> EXERCISE BRIEF: Please write out exactly the lines of the data below from the line holding "Please, Recap also" through the line holding "Use derivative or not ?", and leave out the rest.

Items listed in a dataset
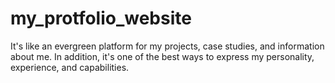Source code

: # my_protfolio_website
It's like an evergreen platform for my projects, case studies, and information about me. In addition, it's one of the best ways to express my personality, experience, and capabilities.
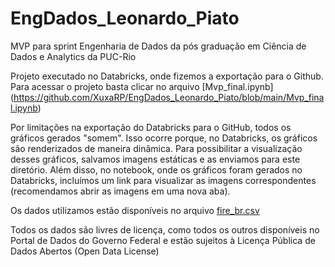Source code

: # EngDados_Leonardo_Piato
MVP para sprint Engenharia de Dados da pós graduação em Ciência de Dados e Analytics da PUC-Rio

Projeto executado no Databricks, onde fizemos a exportação para o Github. Para acessar o projeto basta clicar no arquivo [Mvp_final.ipynb] (https://github.com/XuxaRP/EngDados_Leonardo_Piato/blob/main/Mvp_final.ipynb)

Por limitações na exportação do Databricks para o GitHub, todos os gráficos gerados "somem". Isso ocorre porque, no Databricks, os gráficos são renderizados de maneira dinâmica. Para possibilitar a visualização desses gráficos, salvamos imagens estáticas e as enviamos para este diretório. Além disso, no notebook, onde os gráficos foram gerados no Databricks, incluímos um link para visualizar as imagens correspondentes (recomendamos abrir as imagens em uma nova aba).

Os dados utilizamos estão disponíveis no arquivo [fire_br.csv](https://github.com/XuxaRP/EngDados_Leonardo_Piato/blob/main/Fire_br.csv)

Todos os dados são livres de licença, como todos os outros disponíveis no Portal de Dados do Governo Federal e estão sujeitos à Licença Pública de Dados Abertos (Open Data License)
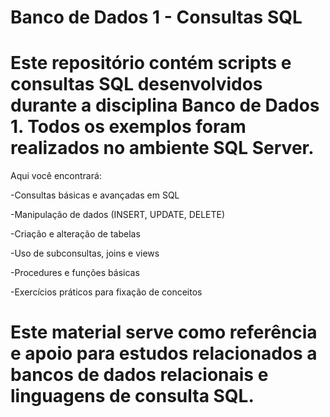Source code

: # Banco de Dados 1 - Consultas SQL

# Este repositório contém scripts e consultas SQL desenvolvidos durante a disciplina Banco de Dados 1. Todos os exemplos foram realizados no ambiente SQL Server.

Aqui você encontrará:

-Consultas básicas e avançadas em SQL

-Manipulação de dados (INSERT, UPDATE, DELETE)

-Criação e alteração de tabelas

-Uso de subconsultas, joins e views

-Procedures e funções básicas

-Exercícios práticos para fixação de conceitos

# Este material serve como referência e apoio para estudos relacionados a bancos de dados relacionais e linguagens de consulta SQL.
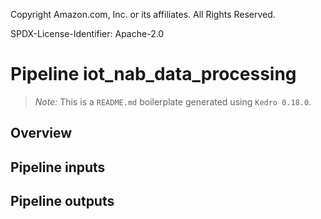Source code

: Copyright Amazon.com, Inc. or its affiliates. All Rights Reserved.

SPDX-License-Identifier: Apache-2.0

# Pipeline iot_nab_data_processing

> *Note:* This is a `README.md` boilerplate generated using `Kedro 0.18.0`.

## Overview

<!---
Please describe your modular pipeline here.
-->

## Pipeline inputs

<!---
The list of pipeline inputs.
-->

## Pipeline outputs

<!---
The list of pipeline outputs.
-->
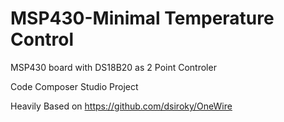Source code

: MSP430-Minimal Temperature Control
==============

MSP430 board with DS18B20 as 2 Point Controler


Code Composer Studio Project

Heavily Based on https://github.com/dsiroky/OneWire 
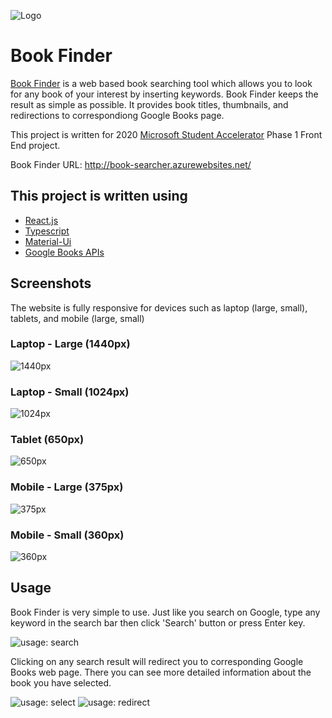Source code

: ![Logo](./images/Logo.PNG)

# Book Finder

[Book Finder](http://book-searcher.azurewebsites.net/) is a web based book searching tool which allows you to look for any book of your interest by inserting keywords. Book Finder keeps the result as simple as possible. It provides book titles, thumbnails, and redirections to correspondiong Google Books page. 

This project is written for 2020 [Microsoft Student Accelerator] Phase 1 Front End project.

Book Finder URL: http://book-searcher.azurewebsites.net/

## This project is written using
- [React.js]
- [Typescript]
- [Material-Ui]
- [Google Books APIs]

## Screenshots
The website is fully responsive for devices such as laptop (large, small), tablets, and mobile (large, small)

### Laptop - Large (1440px)
![1440px](./images/Laptop-large-1440px.PNG)

### Laptop - Small (1024px)
![1024px](./images/Laptop-small-1024px.PNG)

### Tablet (650px)
![650px](./images/Tablet-650px.PNG)

### Mobile - Large (375px)
![375px](./images/Mobile-large-375px.PNG)

### Mobile - Small (360px)
![360px](./images/Mobile-small-360px.PNG)

## Usage
Book Finder is very simple to use. Just like you search on Google, type any keyword in the search bar then click 'Search' button or press Enter key.

![usage: search](./images/Usage_1.PNG)

Clicking on any search result will redirect you to corresponding Google Books web page. There you can see more detailed information about the book you have selected.

![usage: select](./images/Usage_2.PNG)
![usage: redirect](./images/Usage_3.PNG)

[Microsoft Student Accelerator]: https://nzmsa.netlify.app/MSAProgramme
[Typescript]: https://www.typescriptlang.org/
[React.js]: https://reactjs.org/
[Material-Ui]: https://material-ui.com/
[Google Books APIs]: https://developers.google.com/books
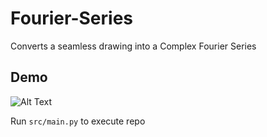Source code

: # Fourier-Series
Converts a seamless drawing into a Complex Fourier Series

## Demo
![Alt Text](https://github.com/SaxyCat/Fourier-Series/blob/main/demo/demo.gif)


Run `src/main.py` to execute repo
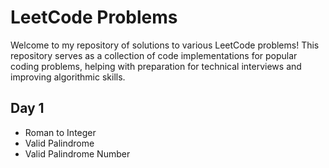 # LeetCode Problems

Welcome to my repository of solutions to various LeetCode problems! This repository serves as a collection of code implementations for popular coding problems, helping with preparation for technical interviews and improving algorithmic skills.

## Day 1 

* Roman to Integer
* Valid Palindrome
* Valid Palindrome Number
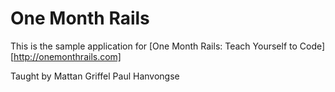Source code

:# One Month Rails

This is the sample application for
[One Month Rails: Teach Yourself to Code][http://onemonthrails.com]

Taught by Mattan Griffel
Paul Hanvongse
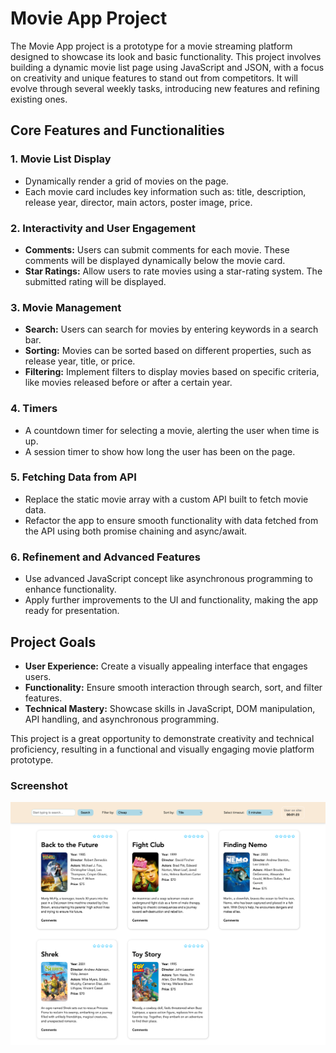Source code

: # Movie App Project

<p>The Movie App project is a prototype for a movie streaming platform designed to showcase its look and basic functionality. This project involves building a dynamic movie list page using JavaScript and JSON, with a focus on creativity and unique features to stand out from competitors. It will evolve through several weekly tasks, introducing new features and refining existing ones.</p>

## Core Features and Functionalities

### 1. Movie List Display
<ul>
<li>Dynamically render a grid of movies on the page.</li>
<li>Each movie card includes key information such as: title, description, release year, director, main actors, poster image, price.</li>
</ul>

### 2. Interactivity and User Engagement
<ul>
<li><b>Comments:</b> Users can submit comments for each movie. These comments will be displayed dynamically below the movie card.</li>
<li><b>Star Ratings:</b> Allow users to rate movies using a star-rating system. The submitted rating will be displayed.</li>
</ul>

### 3. Movie Management
<ul>
<li><b>Search:</b> Users can search for movies by entering keywords in a search bar.</li>
<li><b>Sorting:</b>  Movies can be sorted based on different properties, such as release year, title, or price.</li>
<li><b>Filtering:</b> Implement filters to display movies based on specific criteria, like movies released before or after a certain year.</li>
</ul>

### 4. Timers
<ul>
<li>A countdown timer for selecting a movie, alerting the user when time is up.</li>
<li>A session timer to show how long the user has been on the page.</li>
</ul>

### 5. Fetching Data from API
<ul>
<li>Replace the static movie array with a custom API built to fetch movie data.</li>
<li>Refactor the app to ensure smooth functionality with data fetched from the API using both promise chaining and async/await.</li>
</ul>

### 6. Refinement and Advanced Features
<ul>
<li>Use advanced JavaScript concept like asynchronous programming to enhance functionality.</li>
<li>Apply further improvements to the UI and functionality, making the app ready for presentation.</li>
</ul>

## Project Goals

<ul>
<li><b>User Experience:</b> Create a visually appealing interface that engages users.</li>
<li><b>Functionality:</b> Ensure smooth interaction through search, sort, and filter features.</li>
<li><b>Technical Mastery:</b> Showcase skills in JavaScript, DOM manipulation, API handling, and asynchronous programming.</li>
</ul>

<p>This project is a great opportunity to demonstrate creativity and technical proficiency, resulting in a functional and visually engaging movie platform prototype.</p>

### Screenshot

<img src="screencapture.png" alt="Screenshot">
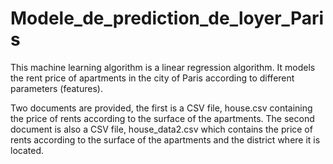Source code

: # Modele_de_prediction_de_loyer_Paris


This machine learning algorithm is a linear regression algorithm. It models the rent price of apartments in the city of Paris according to different parameters (features).

Two documents are provided, the first is a CSV file, house.csv containing the price of rents according to the surface of the apartments. The second document is also a CSV file, house_data2.csv which contains the price of rents according to the surface of the apartments and the district where it is located.
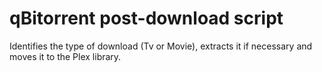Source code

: # qBitorrent post-download script
Identifies the type of download (Tv or Movie), extracts it if necessary and moves it to the Plex library.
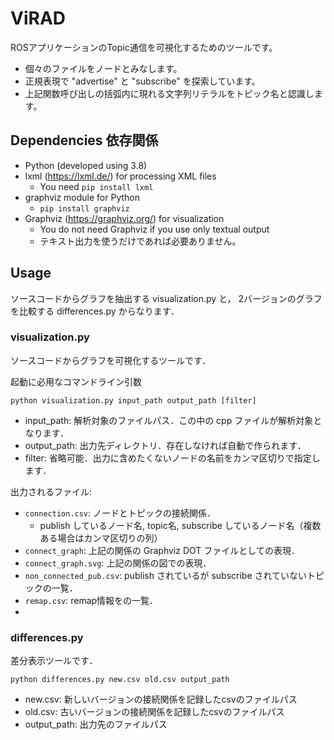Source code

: # ViRAD

ROSアプリケーションのTopic通信を可視化するためのツールです。
- 個々のファイルをノードとみなします。
- 正規表現で "advertise" と "subscribe" を探索しています。
- 上記関数呼び出しの括弧内に現れる文字列リテラルをトピック名と認識します。

## Dependencies 依存関係

- Python (developed using 3.8)
- lxml (https://lxml.de/) for processing XML files
  - You need `pip install lxml` 
- graphviz module for Python
  -  `pip install graphviz`
- Graphviz (https://graphviz.org/) for visualization
  - You do not need Graphviz if you use only textual output
  - テキスト出力を使うだけであれば必要ありません。

## Usage

ソースコードからグラフを抽出する visualization.py と，
2バージョンのグラフを比較する differences.py からなります．

### visualization.py 

ソースコードからグラフを可視化するツールです．

起動に必用なコマンドライン引数

`python visualization.py input_path output_path [filter]`

- input_path: 解析対象のファイルパス．この中の cpp ファイルが解析対象となります．
- output_path: 出力先ディレクトリ．存在しなければ自動で作られます．
- filter: 省略可能．出力に含めたくないノードの名前をカンマ区切りで指定します．

出力されるファイル:
- `connection.csv`: ノードとトピックの接続関係．
  - publish しているノード名, topic名, subscribe しているノード名（複数ある場合はカンマ区切りの列）
- `connect_graph`: 上記の関係の Graphviz DOT ファイルとしての表現．
- `connect_graph.svg`: 上記の関係の図での表現．
- `non_connected_pub.csv`: publish されているが subscribe されていないトピックの一覧．
- `remap.csv`: remap情報をの一覧．
- 

### differences.py

差分表示ツールです．

`python differences.py new.csv old.csv output_path`

- new.csv: 新しいバージョンの接続関係を記録したcsvのファイルパス
- old.csv: 古いバージョンの接続関係を記録したcsvのファイルパス
- output_path: 出力先のファイルパス
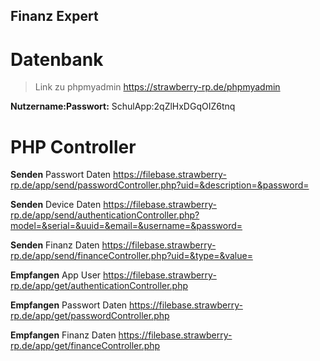 ## Finanz Expert

# Datenbank

> Link zu phpmyadmin https://strawberry-rp.de/phpmyadmin

**Nutzername:Passwort:** SchulApp:2qZlHxDGqOIZ6tnq


# PHP Controller

**Senden** Passwort Daten https://filebase.strawberry-rp.de/app/send/passwordController.php?uid=&description=&password=

**Senden** Device Daten https://filebase.strawberry-rp.de/app/send/authenticationController.php?model=&serial=&uuid=&email=&username=&password=

**Senden** Finanz Daten https://filebase.strawberry-rp.de/app/send/financeController.php?uid=&type=&value=

**Empfangen** App User https://filebase.strawberry-rp.de/app/get/authenticationController.php

**Empfangen** Passwort Daten https://filebase.strawberry-rp.de/app/get/passwordController.php

**Empfangen** Finanz Daten https://filebase.strawberry-rp.de/app/get/financeController.php
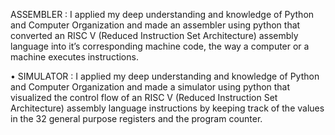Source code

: ASSEMBLER : I applied my deep understanding and knowledge of Python and Computer Organization and made an assembler using python that converted an RISC V (Reduced Instruction Set Architecture) assembly language into it’s corresponding machine code, the way a computer or a machine executes instructions. 


•	SIMULATOR : I applied my deep understanding and knowledge of Python and Computer Organization and made a simulator using python that visualized the control flow of an RISC V (Reduced Instruction Set Architecture) assembly language instructions by keeping track of the values in the 32 general purpose registers and the program counter.
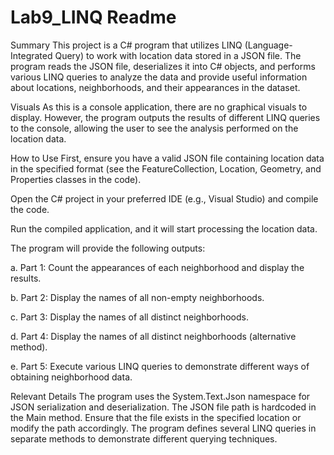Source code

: 
# Lab9_LINQ Readme
Summary
This project is a C# program that utilizes LINQ (Language-Integrated Query) to work with location data stored in a JSON file. The program reads the JSON file, deserializes it into C# objects, and performs various LINQ queries to analyze the data and provide useful information about locations, neighborhoods, and their appearances in the dataset.

Visuals
As this is a console application, there are no graphical visuals to display. However, the program outputs the results of different LINQ queries to the console, allowing the user to see the analysis performed on the location data.

How to Use
First, ensure you have a valid JSON file containing location data in the specified format (see the FeatureCollection, Location, Geometry, and Properties classes in the code).

Open the C# project in your preferred IDE (e.g., Visual Studio) and compile the code.

Run the compiled application, and it will start processing the location data.

The program will provide the following outputs:

a. Part 1: Count the appearances of each neighborhood and display the results.

b. Part 2: Display the names of all non-empty neighborhoods.

c. Part 3: Display the names of all distinct neighborhoods.

d. Part 4: Display the names of all distinct neighborhoods (alternative method).

e. Part 5: Execute various LINQ queries to demonstrate different ways of obtaining neighborhood data.

Relevant Details
The program uses the System.Text.Json namespace for JSON serialization and deserialization.
The JSON file path is hardcoded in the Main method. Ensure that the file exists in the specified location or modify the path accordingly.
The program defines several LINQ queries in separate methods to demonstrate different querying techniques.
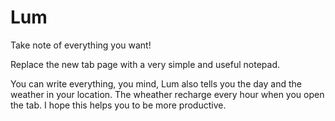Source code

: # Lum
Take note of everything you want!

Replace the new tab page with a very simple and useful notepad.

You can write everything, you mind, Lum also tells you the day and the weather in your location. The wheather recharge every hour when you open the tab.
I hope this helps you to be more productive.
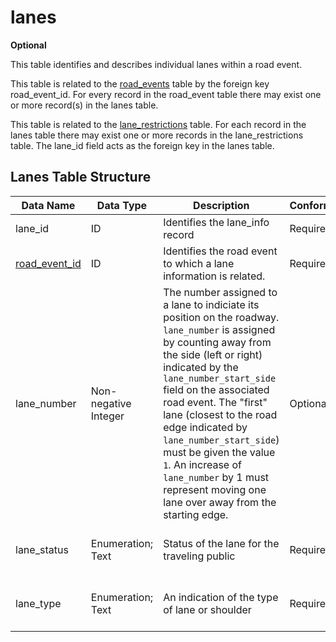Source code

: # lanes
**Optional**

This table identifies and describes individual lanes within a road event.  

This table is related to the [road_events](/feed-content/data-tables/road_events.md) table by the foreign key road_event_id.  For every record in the road_event table there may exist one or more record(s) in the lanes table.

This table is related to the [lane_restrictions](/feed-content/data-tables/lane_restrictions.md) table. For each record in the lanes table there may exist one or more records in the lane_restrictions table.  The lane_id field acts as the foreign key in the lanes table.

## Lanes Table Structure
Data Name|Data Type|Description|Conformance|Notes
-|-|-|-|-|
lane_id|ID|Identifies the lane_info record|Required|Primary key
[road_event_id](/data-tables/road_events.md)|ID|Identifies the road event to which a lane information is related.|Required|Foreign key
lane_number|Non-negative Integer|The number assigned to a lane to indiciate its position on the roadway. `lane_number` is assigned by counting away from the side (left or right) indicated by the `lane_number_start_side` field on the associated road event. The "first" lane (closest to the road edge indicated by `lane_number_start_side`) must be given the value `1`. An increase of `lane_number` by 1 must represent moving one lane over away from the starting edge. |Optional| Counting begins from the edge of the improved surface. This field is useful for text to voice translation.
lane_status|Enumeration; Text|Status of the lane for the traveling public|Required|See [Lane Status Enumerated Type](/feed-content/enumerated-types/lane_status.md)
lane_type|Enumeration; Text|An indication of the type of lane or shoulder|Required|See [Lane Type Enumerated Type](/feed-content/enumerated-types/derived-from-its-standards/lane_type.md)
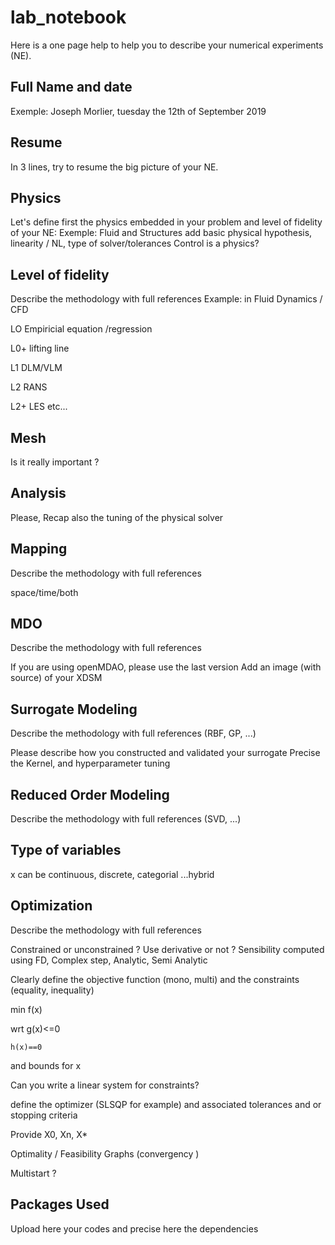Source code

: # lab_notebook
Here is a one page help to help you to describe your numerical experiments (NE).


## Full Name and date
Exemple: Joseph Morlier, tuesday the 12th of September 2019

## Resume
In 3 lines, try to resume the big picture of your NE.

## Physics
Let's define first the physics embedded in your problem and  level of fidelity of your NE:
Exemple: Fluid and Structures
add basic physical hypothesis, linearity / NL, type of solver/tolerances
Control is a physics?

## Level of fidelity
Describe the methodology with full references
Example: in Fluid Dynamics / CFD

LO Empiricial equation /regression

L0+ lifting line

L1 DLM/VLM

L2 RANS 

L2+ LES etc...

## Mesh 
Is it really important ?

## Analysis
Please, Recap also the tuning of the physical solver

## Mapping
Describe the methodology with full references

space/time/both

## MDO
Describe the methodology with full references

If you are using openMDAO, please use the last version
Add an image (with source) of your XDSM

## Surrogate Modeling
Describe the methodology with full references (RBF, GP, ...)

Please describe how you constructed and validated your surrogate
Precise the Kernel, and hyperparameter tuning

## Reduced Order Modeling
Describe the methodology with full references (SVD, ...)

## Type of variables
x can be continuous, discrete, categorial ...hybrid

## Optimization
Describe the methodology with full references

Constrained or unconstrained ?
Use derivative or not ?
Sensibility computed using FD, Complex step, Analytic, Semi Analytic

Clearly define the objective function (mono, multi) and the constraints (equality, inequality)

min f(x)

wrt g(x)<=0

    h(x)==0
    
and bounds for x

Can you write a linear system for constraints?
    
define the optimizer (SLSQP for example) and associated tolerances and or stopping criteria


Provide X0, Xn, X*

Optimality / Feasibility Graphs (convergency )

Multistart ?

## Packages Used
Upload here your codes and precise here the dependencies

> ANSWER FOR THE TASK:
Please, Recap also the tuning of the physical solver

## Mapping
Describe the methodology with full references

space/time/both

## MDO
Describe the methodology with full references

If you are using openMDAO, please use the last version
Add an image (with source) of your XDSM

## Surrogate Modeling
Describe the methodology with full references (RBF, GP, ...)

Please describe how you constructed and validated your surrogate
Precise the Kernel, and hyperparameter tuning

## Reduced Order Modeling
Describe the methodology with full references (SVD, ...)

## Type of variables
x can be continuous, discrete, categorial ...hybrid

## Optimization
Describe the methodology with full references

Constrained or unconstrained ?
Use derivative or not ?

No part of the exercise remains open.